### EXERCISE INPUT
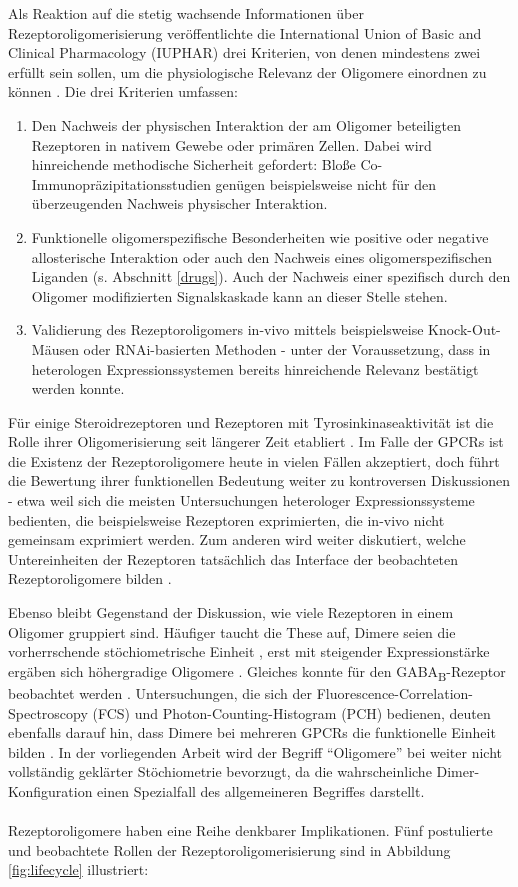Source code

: Als Reaktion auf die stetig wachsende Informationen über Rezeptoroligomerisierung veröffentlichte die International Union of Basic and Clinical Pharmacology (IUPHAR) drei Kriterien, von denen mindestens zwei erfüllt sein sollen, um die physiologische Relevanz der Oligomere einordnen zu können \parencite{Pin2007}. Die drei Kriterien umfassen:
\begin{enumerate}
\item Den Nachweis der physischen Interaktion der am Oligomer beteiligten Rezeptoren in nativem Gewebe oder primären Zellen. Dabei wird hinreichende methodische Sicherheit gefordert: Bloße Co-Immunopräzipitationsstudien genügen beispielsweise nicht für den überzeugenden Nachweis physischer Interaktion.
\item Funktionelle oligomerspezifische Besonderheiten wie positive oder negative allosterische Interaktion oder auch den Nachweis eines oligomerspezifischen Liganden (s. Abschnitt \ref{drugs}). Auch der Nachweis einer spezifisch durch den Oligomer modifizierten Signalskaskade kann an dieser Stelle stehen.
\item Validierung des Rezeptoroligomers in-vivo mittels beispielsweise Knock-Out-Mäusen oder RNAi-basierten Methoden - unter der Voraussetzung, dass in heterologen Expressionssystemen bereits hinreichende Relevanz bestätigt werden konnte. 

\end{enumerate}
Für einige Steroidrezeptoren und Rezeptoren mit Tyrosinkinaseaktivität ist die Rolle ihrer Oligomerisierung seit längerer Zeit etabliert \parencite{Heldin1995}. Im Falle der GPCRs ist die Existenz der Rezeptoroligomere heute in vielen Fällen akzeptiert, doch führt die Bewertung ihrer funktionellen Bedeutung weiter zu kontroversen Diskussionen - etwa weil sich die meisten Untersuchungen heterologer Expressionssysteme bedienten, die beispielsweise Rezeptoren exprimierten, die in-vivo nicht gemeinsam exprimiert werden. Zum anderen wird weiter diskutiert, welche Untereinheiten der Rezeptoren tatsächlich das Interface der beobachteten Rezeptoroligomere bilden \parencite{Terrillon2004}. 

Ebenso bleibt Gegenstand der Diskussion, wie viele Rezeptoren in einem Oligomer gruppiert sind. Häufiger taucht die These auf, Dimere seien die vorherrschende stöchiometrische Einheit \parencite{Dorsch2009}, erst mit steigender Expressionstärke ergäben sich höhergradige Oligomere \parencite{Calebiro2013}. Gleiches konnte für den GABA\textsubscript{B}-Rezeptor beobachtet werden \parencite{Maurel2008, Comps-agrar2011}. Untersuchungen, die sich der Fluorescence-Correlation-Spectroscopy (FCS) und Photon-Counting-Histogram (PCH) bedienen, deuten ebenfalls darauf hin, dass Dimere bei mehreren GPCRs die funktionelle Einheit bilden \parencite{Herrick-Davis2013}. In der vorliegenden Arbeit wird der Begriff "`Oligomere"' bei weiter nicht vollständig geklärter Stöchiometrie bevorzugt, da die wahrscheinliche Dimer-Konfiguration einen Spezialfall des allgemeineren Begriffes darstellt.
\\ \\
Rezeptoroligomere haben eine Reihe denkbarer Implikationen. Fünf postulierte und beobachtete Rollen der Rezeptoroligomerisierung sind in Abbildung \ref{fig:lifecycle} illustriert:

### WORK INSTRUCTIONS
The records above are to be transcribed exactly, with every picture left out.

### TASK OUTPUT
Source code

: Als Reaktion auf die stetig wachsende Informationen über Rezeptoroligomerisierung veröffentlichte die International Union of Basic and Clinical Pharmacology (IUPHAR) drei Kriterien, von denen mindestens zwei erfüllt sein sollen, um die physiologische Relevanz der Oligomere einordnen zu können \parencite{Pin2007}. Die drei Kriterien umfassen:
\begin{enumerate}
\item Den Nachweis der physischen Interaktion der am Oligomer beteiligten Rezeptoren in nativem Gewebe oder primären Zellen. Dabei wird hinreichende methodische Sicherheit gefordert: Bloße Co-Immunopräzipitationsstudien genügen beispielsweise nicht für den überzeugenden Nachweis physischer Interaktion.
\item Funktionelle oligomerspezifische Besonderheiten wie positive oder negative allosterische Interaktion oder auch den Nachweis eines oligomerspezifischen Liganden (s. Abschnitt \ref{drugs}). Auch der Nachweis einer spezifisch durch den Oligomer modifizierten Signalskaskade kann an dieser Stelle stehen.
\item Validierung des Rezeptoroligomers in-vivo mittels beispielsweise Knock-Out-Mäusen oder RNAi-basierten Methoden - unter der Voraussetzung, dass in heterologen Expressionssystemen bereits hinreichende Relevanz bestätigt werden konnte. 

\end{enumerate}
Für einige Steroidrezeptoren und Rezeptoren mit Tyrosinkinaseaktivität ist die Rolle ihrer Oligomerisierung seit längerer Zeit etabliert \parencite{Heldin1995}. Im Falle der GPCRs ist die Existenz der Rezeptoroligomere heute in vielen Fällen akzeptiert, doch führt die Bewertung ihrer funktionellen Bedeutung weiter zu kontroversen Diskussionen - etwa weil sich die meisten Untersuchungen heterologer Expressionssysteme bedienten, die beispielsweise Rezeptoren exprimierten, die in-vivo nicht gemeinsam exprimiert werden. Zum anderen wird weiter diskutiert, welche Untereinheiten der Rezeptoren tatsächlich das Interface der beobachteten Rezeptoroligomere bilden \parencite{Terrillon2004}. 

Ebenso bleibt Gegenstand der Diskussion, wie viele Rezeptoren in einem Oligomer gruppiert sind. Häufiger taucht die These auf, Dimere seien die vorherrschende stöchiometrische Einheit \parencite{Dorsch2009}, erst mit steigender Expressionstärke ergäben sich höhergradige Oligomere \parencite{Calebiro2013}. Gleiches konnte für den GABA\textsubscript{B}-Rezeptor beobachtet werden \parencite{Maurel2008, Comps-agrar2011}. Untersuchungen, die sich der Fluorescence-Correlation-Spectroscopy (FCS) und Photon-Counting-Histogram (PCH) bedienen, deuten ebenfalls darauf hin, dass Dimere bei mehreren GPCRs die funktionelle Einheit bilden \parencite{Herrick-Davis2013}. In der vorliegenden Arbeit wird der Begriff "`Oligomere"' bei weiter nicht vollständig geklärter Stöchiometrie bevorzugt, da die wahrscheinliche Dimer-Konfiguration einen Spezialfall des allgemeineren Begriffes darstellt.
\\ \\
Rezeptoroligomere haben eine Reihe denkbarer Implikationen. Fünf postulierte und beobachtete Rollen der Rezeptoroligomerisierung sind in Abbildung \ref{fig:lifecycle} illustriert:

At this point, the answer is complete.